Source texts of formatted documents
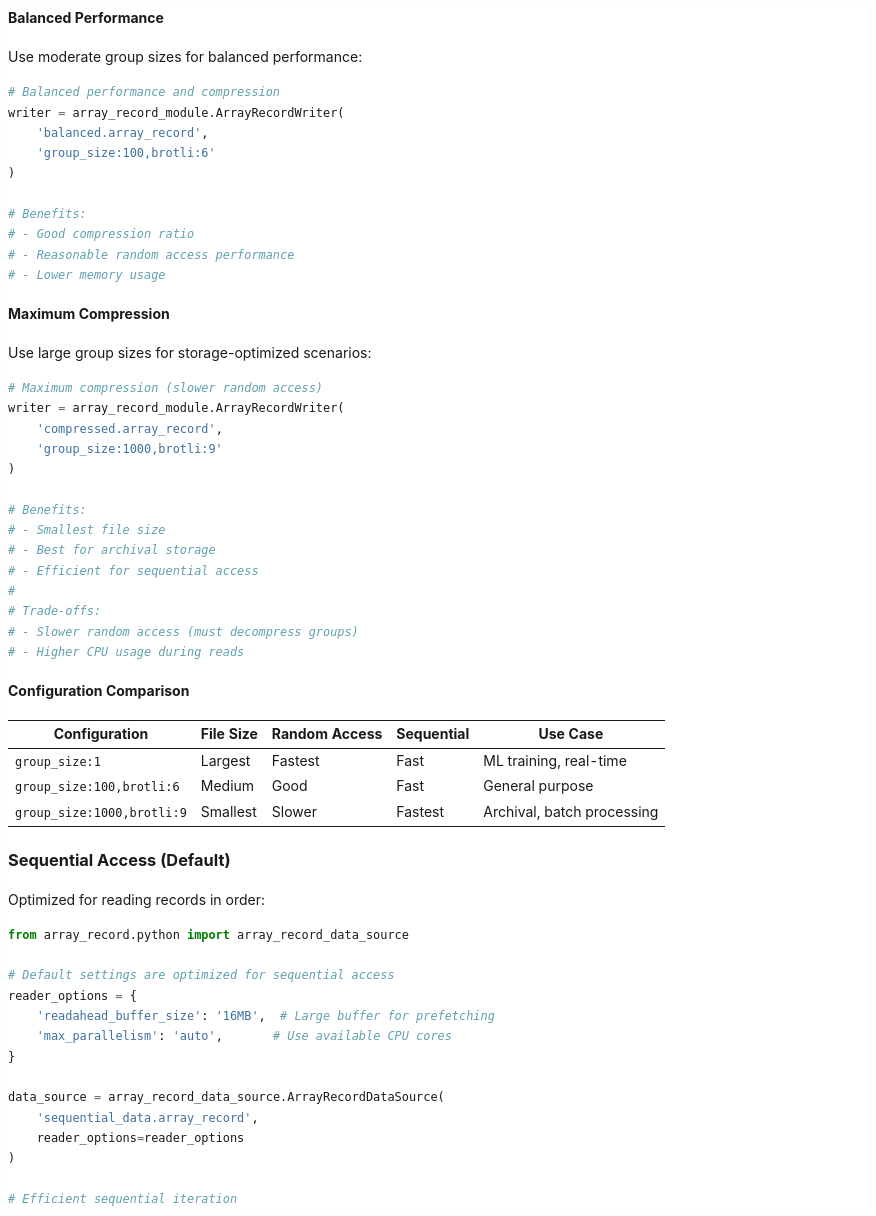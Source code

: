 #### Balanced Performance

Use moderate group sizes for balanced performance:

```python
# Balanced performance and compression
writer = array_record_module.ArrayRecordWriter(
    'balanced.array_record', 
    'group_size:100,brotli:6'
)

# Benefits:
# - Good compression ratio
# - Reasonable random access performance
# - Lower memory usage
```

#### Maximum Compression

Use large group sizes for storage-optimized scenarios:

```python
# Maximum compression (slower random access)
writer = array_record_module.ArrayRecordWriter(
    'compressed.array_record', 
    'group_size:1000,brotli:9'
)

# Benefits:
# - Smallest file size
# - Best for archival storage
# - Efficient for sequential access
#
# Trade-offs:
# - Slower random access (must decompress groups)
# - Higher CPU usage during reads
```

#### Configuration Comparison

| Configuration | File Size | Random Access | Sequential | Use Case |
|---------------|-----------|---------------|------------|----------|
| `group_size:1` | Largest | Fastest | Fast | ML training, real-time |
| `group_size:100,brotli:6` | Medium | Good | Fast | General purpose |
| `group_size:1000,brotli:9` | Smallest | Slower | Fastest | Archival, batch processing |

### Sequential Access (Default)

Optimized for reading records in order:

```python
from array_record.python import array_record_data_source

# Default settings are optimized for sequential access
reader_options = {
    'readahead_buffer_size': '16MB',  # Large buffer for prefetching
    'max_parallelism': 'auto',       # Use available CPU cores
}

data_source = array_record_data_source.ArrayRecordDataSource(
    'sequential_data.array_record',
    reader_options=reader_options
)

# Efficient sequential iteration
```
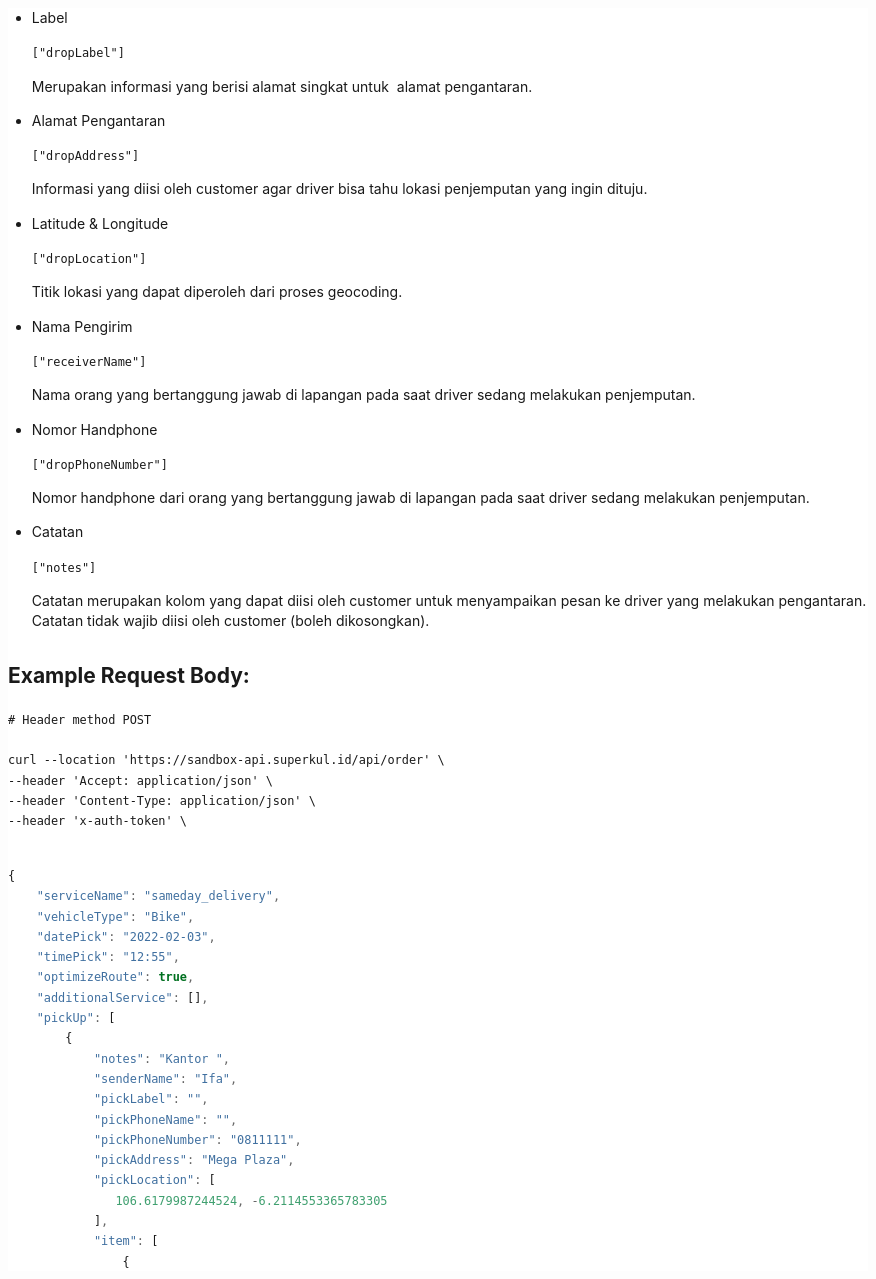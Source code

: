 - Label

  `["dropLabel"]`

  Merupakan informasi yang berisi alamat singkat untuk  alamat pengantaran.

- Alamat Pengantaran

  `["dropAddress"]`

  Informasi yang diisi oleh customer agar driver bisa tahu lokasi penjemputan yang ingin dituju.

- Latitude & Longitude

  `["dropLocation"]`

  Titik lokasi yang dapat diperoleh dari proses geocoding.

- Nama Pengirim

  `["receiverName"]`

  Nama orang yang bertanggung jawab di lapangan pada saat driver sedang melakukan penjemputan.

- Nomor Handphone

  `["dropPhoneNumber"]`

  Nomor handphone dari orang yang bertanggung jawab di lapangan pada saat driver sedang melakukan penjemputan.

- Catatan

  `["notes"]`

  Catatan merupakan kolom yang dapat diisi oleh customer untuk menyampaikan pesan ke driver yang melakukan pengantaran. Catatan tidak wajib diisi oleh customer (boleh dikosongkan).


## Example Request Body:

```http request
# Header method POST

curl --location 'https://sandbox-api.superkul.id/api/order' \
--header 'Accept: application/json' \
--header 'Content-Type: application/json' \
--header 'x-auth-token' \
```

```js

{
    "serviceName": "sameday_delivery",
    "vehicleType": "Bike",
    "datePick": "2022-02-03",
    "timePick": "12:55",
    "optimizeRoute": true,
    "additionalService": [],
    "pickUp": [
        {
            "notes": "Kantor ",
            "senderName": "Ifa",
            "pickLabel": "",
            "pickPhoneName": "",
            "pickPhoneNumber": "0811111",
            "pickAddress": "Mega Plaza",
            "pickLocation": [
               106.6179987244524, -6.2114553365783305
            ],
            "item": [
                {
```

Your assignment
Search the entries above for lines holding the string "Fastest", then report only how many there are.

Result below
2